**Work order:**
From the entries below, return every line that includes the word "población".

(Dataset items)
>>>

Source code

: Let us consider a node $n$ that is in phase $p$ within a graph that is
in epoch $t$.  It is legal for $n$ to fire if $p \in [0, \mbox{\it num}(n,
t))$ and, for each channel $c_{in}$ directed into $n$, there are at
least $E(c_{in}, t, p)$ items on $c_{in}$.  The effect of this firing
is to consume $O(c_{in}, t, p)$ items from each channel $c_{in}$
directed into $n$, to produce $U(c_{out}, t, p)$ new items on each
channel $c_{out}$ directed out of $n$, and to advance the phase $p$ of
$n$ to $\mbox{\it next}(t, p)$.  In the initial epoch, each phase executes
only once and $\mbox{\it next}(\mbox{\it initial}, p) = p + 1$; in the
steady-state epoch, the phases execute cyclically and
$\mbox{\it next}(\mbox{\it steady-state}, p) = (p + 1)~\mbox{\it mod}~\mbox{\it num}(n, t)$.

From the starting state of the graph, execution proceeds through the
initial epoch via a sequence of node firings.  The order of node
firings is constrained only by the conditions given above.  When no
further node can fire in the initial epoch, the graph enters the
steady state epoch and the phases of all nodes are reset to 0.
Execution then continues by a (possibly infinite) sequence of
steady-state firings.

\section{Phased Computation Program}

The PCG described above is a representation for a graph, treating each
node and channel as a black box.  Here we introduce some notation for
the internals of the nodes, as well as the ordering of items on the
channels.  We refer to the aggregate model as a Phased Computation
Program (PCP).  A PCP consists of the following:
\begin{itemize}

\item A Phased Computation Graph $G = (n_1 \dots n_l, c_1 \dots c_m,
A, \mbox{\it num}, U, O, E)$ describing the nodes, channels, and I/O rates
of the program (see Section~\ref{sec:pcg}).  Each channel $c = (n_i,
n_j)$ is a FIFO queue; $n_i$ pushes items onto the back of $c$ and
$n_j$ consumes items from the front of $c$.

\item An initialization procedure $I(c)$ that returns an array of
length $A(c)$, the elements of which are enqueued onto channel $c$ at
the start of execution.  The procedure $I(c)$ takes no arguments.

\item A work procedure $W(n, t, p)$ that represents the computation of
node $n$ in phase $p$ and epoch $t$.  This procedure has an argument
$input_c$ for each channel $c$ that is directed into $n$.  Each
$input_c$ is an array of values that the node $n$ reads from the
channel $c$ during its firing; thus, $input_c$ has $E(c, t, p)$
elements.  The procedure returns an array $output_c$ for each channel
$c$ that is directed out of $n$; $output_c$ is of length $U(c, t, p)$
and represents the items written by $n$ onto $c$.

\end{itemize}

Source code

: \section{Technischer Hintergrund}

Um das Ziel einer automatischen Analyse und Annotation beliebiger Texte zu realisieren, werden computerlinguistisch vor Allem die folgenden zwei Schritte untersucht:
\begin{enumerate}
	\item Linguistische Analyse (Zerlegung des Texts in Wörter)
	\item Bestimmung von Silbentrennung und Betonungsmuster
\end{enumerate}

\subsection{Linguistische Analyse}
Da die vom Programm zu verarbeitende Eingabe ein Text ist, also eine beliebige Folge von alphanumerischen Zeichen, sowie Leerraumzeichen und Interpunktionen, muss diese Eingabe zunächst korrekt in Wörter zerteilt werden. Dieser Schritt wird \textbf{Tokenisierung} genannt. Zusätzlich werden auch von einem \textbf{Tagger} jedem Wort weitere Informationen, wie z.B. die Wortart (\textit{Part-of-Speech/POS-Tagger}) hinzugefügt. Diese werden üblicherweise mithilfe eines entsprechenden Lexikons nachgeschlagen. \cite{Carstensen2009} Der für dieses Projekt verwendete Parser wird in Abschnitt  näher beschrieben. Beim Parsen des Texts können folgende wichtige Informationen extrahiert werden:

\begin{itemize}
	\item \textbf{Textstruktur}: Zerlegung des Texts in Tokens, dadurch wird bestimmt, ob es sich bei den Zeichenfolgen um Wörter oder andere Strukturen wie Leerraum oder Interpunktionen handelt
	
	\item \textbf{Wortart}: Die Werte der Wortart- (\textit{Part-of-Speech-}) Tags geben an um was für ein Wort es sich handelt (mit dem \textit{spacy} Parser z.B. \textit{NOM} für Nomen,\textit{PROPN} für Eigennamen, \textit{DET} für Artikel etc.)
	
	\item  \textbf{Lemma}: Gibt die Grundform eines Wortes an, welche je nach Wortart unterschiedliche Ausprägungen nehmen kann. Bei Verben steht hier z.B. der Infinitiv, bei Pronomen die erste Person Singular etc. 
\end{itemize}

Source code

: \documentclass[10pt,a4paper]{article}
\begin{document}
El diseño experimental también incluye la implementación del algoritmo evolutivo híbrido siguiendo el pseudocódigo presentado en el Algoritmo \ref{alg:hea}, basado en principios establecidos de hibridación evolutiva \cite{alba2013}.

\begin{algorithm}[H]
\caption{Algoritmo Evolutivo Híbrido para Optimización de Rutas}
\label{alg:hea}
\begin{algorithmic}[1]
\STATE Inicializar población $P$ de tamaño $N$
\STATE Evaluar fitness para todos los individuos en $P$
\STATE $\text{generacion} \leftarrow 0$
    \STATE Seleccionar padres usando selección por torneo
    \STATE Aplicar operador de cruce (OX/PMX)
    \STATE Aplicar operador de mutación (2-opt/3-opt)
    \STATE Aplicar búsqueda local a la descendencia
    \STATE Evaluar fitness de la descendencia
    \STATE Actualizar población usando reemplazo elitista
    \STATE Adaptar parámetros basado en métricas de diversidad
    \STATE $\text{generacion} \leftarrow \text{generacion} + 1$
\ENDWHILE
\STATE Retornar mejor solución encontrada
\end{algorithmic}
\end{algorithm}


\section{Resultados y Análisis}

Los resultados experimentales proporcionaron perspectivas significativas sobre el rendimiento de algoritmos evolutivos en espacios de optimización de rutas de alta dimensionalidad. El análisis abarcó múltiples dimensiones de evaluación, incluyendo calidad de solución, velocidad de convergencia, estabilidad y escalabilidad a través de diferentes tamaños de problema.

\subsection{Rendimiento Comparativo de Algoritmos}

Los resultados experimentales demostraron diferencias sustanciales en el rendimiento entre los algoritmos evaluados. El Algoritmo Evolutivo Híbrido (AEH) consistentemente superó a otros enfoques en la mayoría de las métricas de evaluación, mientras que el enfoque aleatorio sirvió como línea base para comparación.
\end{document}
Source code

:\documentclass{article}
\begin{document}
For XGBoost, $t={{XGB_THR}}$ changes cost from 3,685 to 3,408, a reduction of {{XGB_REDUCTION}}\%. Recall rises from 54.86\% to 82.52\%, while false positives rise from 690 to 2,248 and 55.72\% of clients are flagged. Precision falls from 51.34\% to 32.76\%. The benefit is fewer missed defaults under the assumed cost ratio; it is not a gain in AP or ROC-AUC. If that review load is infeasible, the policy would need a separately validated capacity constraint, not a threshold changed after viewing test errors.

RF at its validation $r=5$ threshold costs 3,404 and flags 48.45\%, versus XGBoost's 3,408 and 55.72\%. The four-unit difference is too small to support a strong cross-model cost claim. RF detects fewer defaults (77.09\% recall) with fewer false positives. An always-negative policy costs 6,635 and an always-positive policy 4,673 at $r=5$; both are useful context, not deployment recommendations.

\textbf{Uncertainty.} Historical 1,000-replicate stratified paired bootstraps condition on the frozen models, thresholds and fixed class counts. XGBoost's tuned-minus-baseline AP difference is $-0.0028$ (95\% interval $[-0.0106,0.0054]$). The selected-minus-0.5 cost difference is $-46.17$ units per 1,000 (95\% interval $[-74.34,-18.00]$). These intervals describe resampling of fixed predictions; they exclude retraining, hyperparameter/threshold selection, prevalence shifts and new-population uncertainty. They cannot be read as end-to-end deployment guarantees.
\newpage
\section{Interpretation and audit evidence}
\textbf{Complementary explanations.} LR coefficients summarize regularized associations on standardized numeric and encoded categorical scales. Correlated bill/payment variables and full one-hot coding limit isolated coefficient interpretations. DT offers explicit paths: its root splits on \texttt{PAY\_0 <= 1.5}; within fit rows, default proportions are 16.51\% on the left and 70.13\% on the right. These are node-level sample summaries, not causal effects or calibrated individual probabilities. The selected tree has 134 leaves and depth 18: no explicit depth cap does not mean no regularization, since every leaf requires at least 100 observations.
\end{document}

<<<

**Response to this task:**
\STATE Inicializar población $P$ de tamaño $N$
    \STATE Actualizar población usando reemplazo elitista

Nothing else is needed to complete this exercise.